At the beginning of the pandemic, many people came to a quick realisation that their city centre room or flat, which had been fine as a base before, was not quite suited to suddenly being there 24/7.
With the nation told to ‘Stay at home’, it seems that a lot of us looked around our living quarters and didn’t find them up to scratch.
Now new figures show that this translated to a housing price boom, with the average property price in the UK rising by a massive £24,000 in the year up to March 2021.
If you thought the Covid crisis might have led to a crash in the market, that hasn’t been the case – not so far, at least.
The data from the Office for National Statistics may make grim reading for anyone who wants to get onto the property ladder for the first time and finds the price keeps jumping out of reach.
The rise in property values in the UK was 10.2%, making it the strongest annual growth rate the country has seen since August 2007, which is just before the financial crash.
The average UK property value reached a new record high of £256,000 in March.
But it wasn’t spread equally over all properties.
Although flats and maisonettes increased in price by 5% over the period, it was detached properties which saw the highest increase, of 11.7%.
This is likely to be down to people wanting access to outside space, with various lockdown rules in place banning people from meeting indoors.
Meanwhile, London saw the lowest annual growth (3.7%) perhaps indicating a desire for people to move out of the city during the pandemic.
In England, average house prices increased over the year to reach £275,000 (a 10.2% annual increase), in Wales to £185,000 (an 11% uplift), in Scotland to £167,000 (a 10.6% jump) and in Northern Ireland to £149,000 (up by 6%).
Covid wasn’t the only factor driving the increase, as buyers have been paying less in stamp duty so had more cash available for the purchase itself.
The holiday was extended in England and Northern Ireland and will end there on June 30.
In Wales, a holiday on the equivalent tax has also been extended until the end of June 2021.
A similar property transaction tax in Scotland ended on March 31 2021.
Although London saw the lowest growth, its average house price remain the most expensive of any region in the UK at £500,000.
Sarah Coles, personal finance analyst at Hargreaves Lansdown, said: ‘We’re back to the kind of double-figure house price rises we saw in the heady days before the financial crisis.
‘And while lenders are far more cautious than they were back in 2007, in this kind of market, there’s still the risk buyers will lose their heads, and make a property mistake that could haunt them for years.’
She added: ‘In this kind of market, properties often go for well over the asking price – sometimes after a bidding war. It’s far too easy to be sucked into paying thousands of pounds more than you initially planned.
‘It’s also easy to start panicking that if you don’t buy now, you never will, because house prices will rise another few thousand pounds next month. This kind of stressed decision-making can lead to horrible mistakes.’

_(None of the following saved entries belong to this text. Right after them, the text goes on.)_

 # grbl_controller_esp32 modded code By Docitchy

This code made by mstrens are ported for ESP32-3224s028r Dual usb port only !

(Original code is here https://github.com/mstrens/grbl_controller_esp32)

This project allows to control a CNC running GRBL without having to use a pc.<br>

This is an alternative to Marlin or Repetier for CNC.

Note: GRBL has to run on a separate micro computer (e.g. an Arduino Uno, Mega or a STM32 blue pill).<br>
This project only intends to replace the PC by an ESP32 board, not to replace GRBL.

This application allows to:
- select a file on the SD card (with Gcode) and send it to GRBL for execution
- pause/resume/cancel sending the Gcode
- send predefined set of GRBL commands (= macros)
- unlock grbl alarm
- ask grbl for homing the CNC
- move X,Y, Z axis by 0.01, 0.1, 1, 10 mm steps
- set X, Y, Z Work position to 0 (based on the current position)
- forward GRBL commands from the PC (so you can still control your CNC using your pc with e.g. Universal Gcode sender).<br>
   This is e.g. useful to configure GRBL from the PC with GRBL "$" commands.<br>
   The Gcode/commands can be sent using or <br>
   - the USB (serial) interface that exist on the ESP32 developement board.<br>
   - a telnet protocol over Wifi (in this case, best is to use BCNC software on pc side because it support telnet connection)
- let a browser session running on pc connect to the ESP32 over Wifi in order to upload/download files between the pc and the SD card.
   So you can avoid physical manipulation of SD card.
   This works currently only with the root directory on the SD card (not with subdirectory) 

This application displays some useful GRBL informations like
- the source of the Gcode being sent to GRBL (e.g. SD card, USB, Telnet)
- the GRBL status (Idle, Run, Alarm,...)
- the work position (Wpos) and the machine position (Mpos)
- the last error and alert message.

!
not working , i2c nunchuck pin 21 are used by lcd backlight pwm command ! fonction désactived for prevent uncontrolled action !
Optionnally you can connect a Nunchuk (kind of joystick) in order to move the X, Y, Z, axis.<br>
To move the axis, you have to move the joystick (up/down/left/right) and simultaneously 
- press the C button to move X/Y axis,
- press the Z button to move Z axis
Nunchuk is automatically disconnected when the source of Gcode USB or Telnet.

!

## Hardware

Samuel Tombs, chief UK economist at Pantheon Macroeconomics, said the return of the stamp duty threshold to normal levels later this year ‘likely will mark a prolonged malaise in the market’.
He continued ‘Mortgage rates are higher now than they were pre-Covid, whereas households’ incomes are not. The amount of money left over for housing also likely will decline as households return to pre-Covid expenditure patterns.
‘Finally, the surge in house prices is stimulating strong growth in new housing supply, which will bear down on price growth soon. Accordingly, we think that house prices will be marginally below March’s level at the end of this year.’
Jamie Durham, an economist at PwC, said: ‘There is some risk to the outlook if inflation takes hold in the UK as banks may increase interest rates. This would affect mortgage affordability criteria, lending, and could ultimately weigh on house price growth, though the impact of this will depend on how high inflation rises.’
Mike Scott, chief analyst at estate agency Yopa said: ‘We believe that the lifting of Covid-19 restrictions, combined with people’s reassessed post-pandemic housing needs, the ‘accidental savings’ that many have made over the past year and the desire for a post-pandemic fresh start, will keep house prices high for at least for the rest of this year.’
Rachelle Earwaker, an economist at the Joseph Rowntree Foundation (JRF), said: ‘The largest annual house price increase since 2007 will benefit existing homeowners but make it much harder for renters to get on the property ladder, because deposit requirements rise at the same rate as house prices.
‘We know that significant numbers of renters are continuing to grapple with arrears.’